WHAT YOU WILL DO
The reply should contain every entry below exactly as written, with no images.

[Source texts of formatted documents]
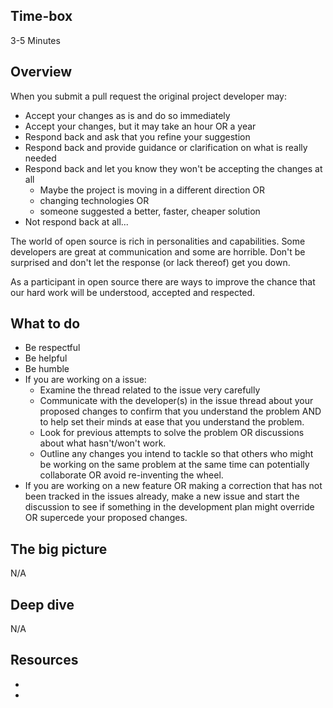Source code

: <!-- begin auto-generated title section --><!-- end auto-generated section -->

## Time-box

3-5 Minutes

## Overview

When you submit a pull request the original project developer may:

* Accept your changes as is and do so immediately
* Accept your changes, but it may take an hour OR a year
* Respond back and ask that you refine your suggestion
* Respond back and provide guidance or clarification on what is really needed
* Respond back and let you know they won't be accepting the changes at all
    * Maybe the project is moving in a different direction OR
    * changing technologies OR
    * someone suggested a better, faster, cheaper solution
* Not respond back at all...

The world of open source is rich in personalities and capabilities. Some developers are great at communication and some are horrible. Don't be surprised and don't let the response (or lack thereof) get you down.

As a participant in open source there are ways to improve the chance that our hard work will be understood, accepted and respected.

## What to do

* Be respectful
* Be helpful
* Be humble
* If you are working on a issue:
    * Examine the thread related to the issue very carefully
    * Communicate with the developer(s) in the issue thread about your proposed changes to confirm that you understand the problem AND to help set their minds at ease that you understand the problem.
    * Look for previous attempts to solve the problem OR discussions about what hasn't/won't work.
    * Outline any changes you intend to tackle so that others who might be working on the same problem at the same time can potentially collaborate OR avoid re-inventing the wheel.
* If you are working on a new feature OR making a correction that has not been tracked in the issues already, make a new issue and start the discussion to see if something in the development plan might override OR supercede your proposed changes.


## The big picture

N/A

## Deep dive

N/A

## Resources

* [<resource name>](<resource url>)
* [<resource name>](<resource url>)


<!-- begin auto-generated nav-links section --><!-- end auto-generated section -->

YOUR RESPONSE
Source code

: <!-- begin auto-generated title section --><!-- end auto-generated section -->

## Time-box

3-5 Minutes

## Overview

When you submit a pull request the original project developer may:

* Accept your changes as is and do so immediately
* Accept your changes, but it may take an hour OR a year
* Respond back and ask that you refine your suggestion
* Respond back and provide guidance or clarification on what is really needed
* Respond back and let you know they won't be accepting the changes at all
    * Maybe the project is moving in a different direction OR
    * changing technologies OR
    * someone suggested a better, faster, cheaper solution
* Not respond back at all...

The world of open source is rich in personalities and capabilities. Some developers are great at communication and some are horrible. Don't be surprised and don't let the response (or lack thereof) get you down.

As a participant in open source there are ways to improve the chance that our hard work will be understood, accepted and respected.

## What to do

* Be respectful
* Be helpful
* Be humble
* If you are working on a issue:
    * Examine the thread related to the issue very carefully
    * Communicate with the developer(s) in the issue thread about your proposed changes to confirm that you understand the problem AND to help set their minds at ease that you understand the problem.
    * Look for previous attempts to solve the problem OR discussions about what hasn't/won't work.
    * Outline any changes you intend to tackle so that others who might be working on the same problem at the same time can potentially collaborate OR avoid re-inventing the wheel.
* If you are working on a new feature OR making a correction that has not been tracked in the issues already, make a new issue and start the discussion to see if something in the development plan might override OR supercede your proposed changes.


## The big picture

N/A

## Deep dive

N/A

## Resources

* [<resource name>](<resource url>)
* [<resource name>](<resource url>)


<!-- begin auto-generated nav-links section --><!-- end auto-generated section -->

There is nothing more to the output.